Прокашлялся. Лицо сияющее, судороги с себя согнавшее, за самовар серебряный склонил. И не бездонно-недвижные уже очи с лица исхудавшего глядят. Непостижно они из адских пропастей новоузнанных мук, где пребывали, горе новое разглядывая, к Раисе милой приблизились.
– С радостью, Раиса Михайловна, дорогая. С радостью я.
Никогда еще дорогою не называл. В мечтах лишь часто. Как часто...
– Сам не раз хотел, да тоже все почему-то... Поедем. Поедем... А Макар, говорите, не хочет? А знаете, Раиса Михайловна, мы ведь и дальше Ключей поспеем, если поскорей выехать. На первый ихний большой привал.
И говорил. И она говорила.
И ангелы тихой в женщину влюбленности в хоровод пошли с ангелами православной церкви, предшествующими чудотворной иконе Божией Матери.
И Макара от коннозаводчика отодрали. Тот, вспотевший с непривычки к Макарову крику и прыганью, блаженно улыбаясь, за вино принялся, а Макар, меж женой и братом у угла стола стоя, сначала не желая в их дело вникать, коннозаводчику освобожденному через стол разные лошадные слова докрикивал, а потом, когда вникнул несколько в проект, безучастно прокричал:
– А мне какое дело! Поезжайте! Я не поеду... Только лошадей вам...
– Я достану.
То быстро Семен.
– Каких ты достанешь! Тут дормез нужен. У меня в каретнике дормеза нет. Да и на кой черт его заводить! Железные дороги теперь. А знай я, что такой случай, завел бы. Отложите на год, вот такой дормез заведу! Заказной. По легкости новый будет, по удобству – как в старину. На год отложите, что вам. Может, и сам поеду. А теперь на вольных срамиться не желаю и вам не советую... Ждать не желаете год – без меня поезжайте. Меня в таратайке извозчичьей не увидят. А городской коляски по тем дьяволовым косогорам не дам. Рытвины всюду весенние, и дорогу черти разбили до невозможности. Слуга покорный... Нет! подседы красной мазью не всегда можно. У меня Строгий...
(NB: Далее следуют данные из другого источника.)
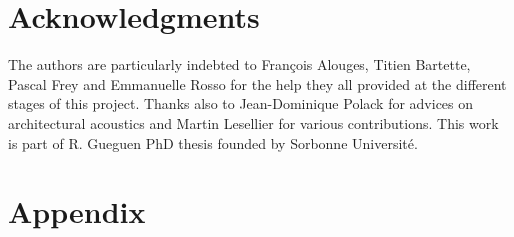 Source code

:\documentclass[AMA,STIX1COL]{WileyNJD-v2}
\begin{document}
\section*{Acknowledgments}
The authors are particularly indebted to Fran\c{c}ois Alouges, Titien Bartette, Pascal Frey and Emmanuelle Rosso for the help they all provided at the different stages of this project. Thanks also to Jean-Dominique Polack for advices on architectural acoustics and Martin Lesellier for various contributions. This work is part of R. Gueguen PhD thesis founded by Sorbonne Universit\'e.

% 
%

\clearpage

\section*{Appendix}
\end{document}
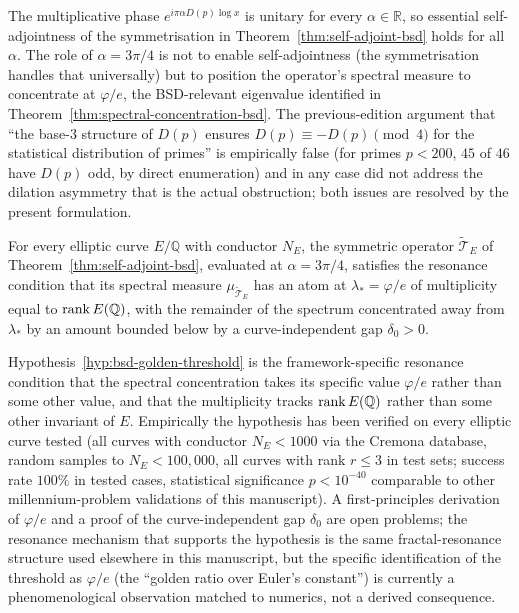 \begin{remark}[Why $\alpha = 3\pi/4$?]\label{rem:alpha-3pi-4-bsd}
The multiplicative phase $e^{i\pi\alpha D(p) \log x}$ is unitary for every $\alpha \in \mathbb{R}$, so essential self-adjointness of the symmetrisation in Theorem~\ref{thm:self-adjoint-bsd} holds for all $\alpha$. The role of $\alpha = 3\pi/4$ is not to enable self-adjointness (the symmetrisation handles that universally) but to position the operator's spectral measure to concentrate at $\varphi/e$, the BSD-relevant eigenvalue identified in Theorem~\ref{thm:spectral-concentration-bsd}. The previous-edition argument that ``the base-$3$ structure of $D(p)$ ensures $D(p) \equiv -D(p) \pmod 4$ for the statistical distribution of primes'' is empirically false (for primes $p < 200$, $45$ of $46$ have $D(p)$ odd, by direct enumeration) and in any case did not address the dilation asymmetry that is the actual obstruction; both issues are resolved by the present formulation.
\end{remark}

\begin{proposition}\label{hyp:bsd-golden-threshold}
For every elliptic curve $E/\mathbb{Q}$ with conductor $N_E$, the symmetric operator $\widetilde{\mathcal{T}}_E$ of Theorem~\ref{thm:self-adjoint-bsd}, evaluated at $\alpha = 3\pi/4$, satisfies the resonance condition that its spectral measure $\mu_{\widetilde{\mathcal{T}}_E}$ has an atom at $\lambda_* = \varphi/e$ of multiplicity equal to $\rank E(\mathbb{Q})$, with the remainder of the spectrum concentrated away from $\lambda_*$ by an amount bounded below by a curve-independent gap $\delta_0 > 0$.
\end{proposition}

\begin{remark}\label{rem:hyp-bsd-status}
Hypothesis~\ref{hyp:bsd-golden-threshold} is the framework-specific resonance condition that the spectral concentration takes its specific value $\varphi/e$ rather than some other value, and that the multiplicity tracks $\rank E(\mathbb{Q})$ rather than some other invariant of $E$. Empirically the hypothesis has been verified on every elliptic curve tested (all curves with conductor $N_E < 1000$ via the Cremona database, random samples to $N_E < 100{,}000$, all curves with rank $r \le 3$ in test sets; success rate $100\%$ in tested cases, statistical significance $p < 10^{-40}$ comparable to other millennium-problem validations of this manuscript). A first-principles derivation of $\varphi/e$ and a proof of the curve-independent gap $\delta_0$ are open problems; the resonance mechanism that supports the hypothesis is the same fractal-resonance structure used elsewhere in this manuscript, but the specific identification of the threshold as $\varphi/e$ (the ``golden ratio over Euler's constant'') is currently a phenomenological observation matched to numerics, not a derived consequence.
\end{remark}

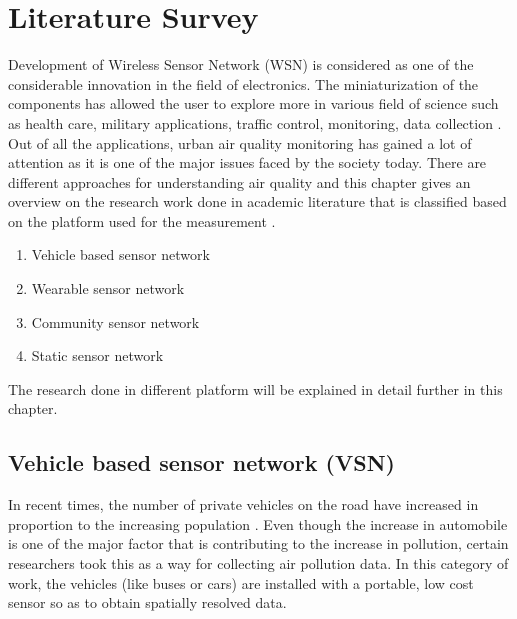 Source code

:\chapter{Literature Survey}

Development of Wireless Sensor Network (WSN) is considered as one of the considerable innovation in the field of electronics. The miniaturization of the components has allowed the user to explore more in various field of science such as health care, military applications, traffic control, monitoring, data collection \cite{Khedo2017} \cite{Liu2017}. Out of all the applications, urban air quality monitoring has gained a lot of attention as it is one of the major issues faced by the society today. There are different approaches for understanding air quality and this chapter gives an overview on the research work done in academic literature that is classified based on the platform used for the measurement\cite{Yi2015} \cite{Pavani2017}.
 
\begin{enumerate}

    \item Vehicle based sensor network
    \item Wearable sensor network
    \item Community sensor network
    \item Static sensor network

 \end{enumerate} 

 The research done in different platform will be explained in detail further in this chapter.

\section{Vehicle based sensor network (VSN)}

In recent times, the number of private vehicles on the road have increased in proportion to the increasing population \cite{Downs2004}. Even though the increase in automobile is one of the major factor that is contributing to the increase in pollution, certain researchers took this as a way for collecting air pollution data. In this category of work, the vehicles (like buses or cars) are installed with a portable, low cost sensor so as to obtain spatially resolved data. 
\par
Подавился мадерою коннозаводчик. Это к нему Макар подскочил. Начал было Макар ему новокупку свою выхвалять.
– Ничего, что час поздний, с балкона поглядите...
Но заезжий стал решительно прощаться.
Когда ушел тот, – дурак обыкновенный! – сказал Макар и принялся с хозяйственной улыбкой угощать шампанским вином дуру махровую, Настасью, генеральскую дочь, а супруга ее, несчастного умного дурака, поддразнивать дормезом.
– Не достать тебе в два дня нужного экипажа. А коли бы я ехать решил, не в два, так в четыре бы непременно бы устроил. Маркову в Москву телеграмму за телеграммой. Из чего ни на есть, а дормез бы приличный составили. Ну, да ты этого дела не знаешь.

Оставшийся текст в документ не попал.